■ What to do ■
When the string "пользователей" occurs in a line of the listing below, return that line.
++++++++
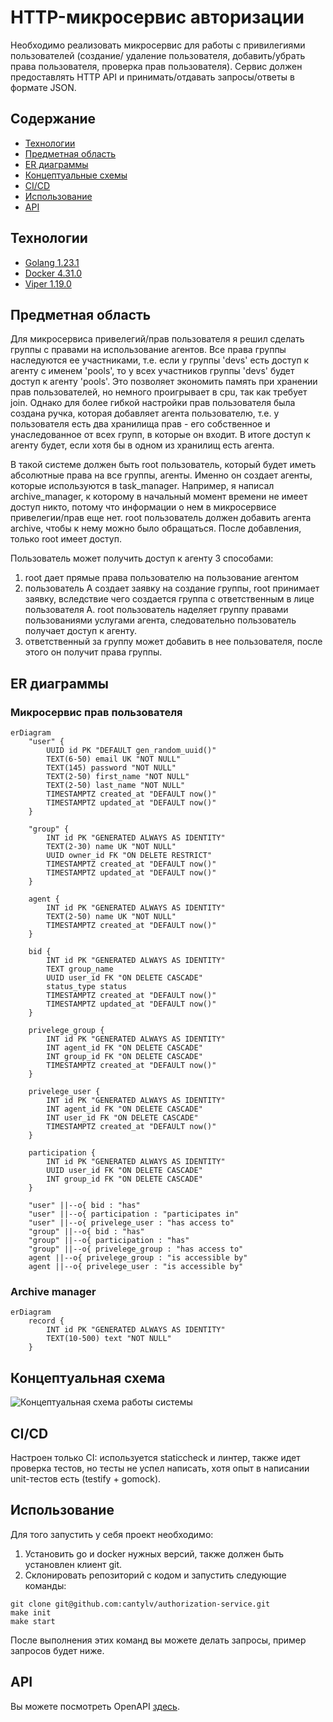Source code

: # HTTP-микросервис авторизации
Необходимо реализовать микросервис для работы с привилегиями пользователей (создание/
удаление пользователя, добавить/убрать права пользователя, проверка прав пользователя). Сервис 
должен предоставлять HTTP API и принимать/отдавать запросы/ответы в формате JSON.

## Содержание
- [Технологии](#технологии)
- [Предметная область](#предметная-область)
- [ER диаграммы](#er-диаграммы)
- [Концептуальные схемы](#концептуальные-схемы)
- [CI/CD](#ci/cd)
- [Использование](#использование)
- [API](#api)


## Технологии
- [Golang 1.23.1](https://go.dev/dl/)
- [Docker 4.31.0](https://docs.docker.com/engine/install/)
- [Viper 1.19.0](https://github.com/spf13/viper)

## Предметная область
Для микросервиса привелегий/прав пользователя я решил сделать группы с правами на использование агентов. Все права группы
наследуются ее участниками, т.е. если у группы 'devs' есть доступ к агенту с именем 'pools', то у всех участников группы 
'devs' будет доступ к агенту 'pools'. Это позволяет экономить память при хранении прав пользователей, но немного проигрывает
в cpu, так как требует join. Однако для более гибкой настройки прав пользователя была создана ручка, которая добавляет 
агента пользователю, т.е. у пользователя есть два хранилища прав - его собственное и унаследованное от всех групп, в которые он входит. В итоге доступ к агенту будет, если хотя бы в одном из хранилищ есть агента.  

В такой системе должен быть root пользователь, который будет иметь абсолютные права на все группы, агенты. Именно он создает агенты, которые используются в task_manager. Например, я написал archive_manager, к которому в начальный момент времени не имеет доступ никто, потому что информации о нем в микросервисе привелегии/прав еще нет. root пользователь должен добавить агента archive, чтобы к нему можно было обращаться. После добавления, только root имеет доступ.  

Пользователь может получить доступ к агенту 3 способами:
1) root дает прямые права пользователю на пользование агентом
2) пользователь А создает заявку на создание группы, root принимает заявку, вследствие чего создается группа с ответственным в лице пользователя А. root пользователь наделяет группу правами пользованиями услугами агента, следовательно пользователь получает доступ к агенту.
3) ответственный за группу может добавить в нее пользователя, после этого он получит права группы.

## ER диаграммы

### Микросервис прав пользователя 
```mermaid
erDiagram
    "user" {
        UUID id PK "DEFAULT gen_random_uuid()"
        TEXT(6-50) email UK "NOT NULL"
        TEXT(145) password "NOT NULL"
        TEXT(2-50) first_name "NOT NULL"
        TEXT(2-50) last_name "NOT NULL"
        TIMESTAMPTZ created_at "DEFAULT now()"
        TIMESTAMPTZ updated_at "DEFAULT now()"
    }

    "group" {
        INT id PK "GENERATED ALWAYS AS IDENTITY"
        TEXT(2-30) name UK "NOT NULL"
        UUID owner_id FK "ON DELETE RESTRICT"
        TIMESTAMPTZ created_at "DEFAULT now()"
        TIMESTAMPTZ updated_at "DEFAULT now()"
    }

    agent {
        INT id PK "GENERATED ALWAYS AS IDENTITY"
        TEXT(2-50) name UK "NOT NULL"
        TIMESTAMPTZ created_at "DEFAULT now()"
    }

    bid {
        INT id PK "GENERATED ALWAYS AS IDENTITY"
        TEXT group_name
        UUID user_id FK "ON DELETE CASCADE"
        status_type status
        TIMESTAMPTZ created_at "DEFAULT now()"
        TIMESTAMPTZ updated_at "DEFAULT now()"
    }

    privelege_group {
        INT id PK "GENERATED ALWAYS AS IDENTITY"
        INT agent_id FK "ON DELETE CASCADE"
        INT group_id FK "ON DELETE CASCADE"
        TIMESTAMPTZ created_at "DEFAULT now()"
    }

    privelege_user {
        INT id PK "GENERATED ALWAYS AS IDENTITY"
        INT agent_id FK "ON DELETE CASCADE"
        INT user_id FK "ON DELETE CASCADE"
        TIMESTAMPTZ created_at "DEFAULT now()"
    }

    participation {
        INT id PK "GENERATED ALWAYS AS IDENTITY"
        UUID user_id FK "ON DELETE CASCADE"
        INT group_id FK "ON DELETE CASCADE"
    }

    "user" ||--o{ bid : "has"
    "user" ||--o{ participation : "participates in"
    "user" ||--o{ privelege_user : "has access to"
    "group" ||--o{ bid : "has"
    "group" ||--o{ participation : "has"
    "group" ||--o{ privelege_group : "has access to"
    agent ||--o{ privelege_group : "is accessible by"
    agent ||--o{ privelege_user : "is accessible by"
```

### Archive manager  
```mermaid
erDiagram
    record {
        INT id PK "GENERATED ALWAYS AS IDENTITY"
        TEXT(10-500) text "NOT NULL"
    }
```

## Концептуальная схема
![Концептуальная схема работы системы](./src/scheme.png)


## CI/CD
Настроен только CI: используется staticcheck и линтер, также идет проверка тестов, но тесты не успел написать, хотя опыт в написании unit-тестов есть (testify + gomock).

## Использование
Для того запустить у себя проект необходимо:
1) Установить go и docker нужных версий, также должен быть установлен клиент git.
2) Склонировать репозиторий с кодом и запустить следующие команды:
```
git clone git@github.com:cantylv/authorization-service.git
make init 
make start
```
После выполнения этих команд вы можете делать запросы, пример запросов будет ниже.

## API
Вы можете посмотреть OpenAPI [здесь](src/open-api.yaml).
++++++++
■ Result ■
Необходимо реализовать микросервис для работы с привилегиями пользователей (создание/
'devs' будет доступ к агенту 'pools'. Это позволяет экономить память при хранении прав пользователей, но немного проигрывает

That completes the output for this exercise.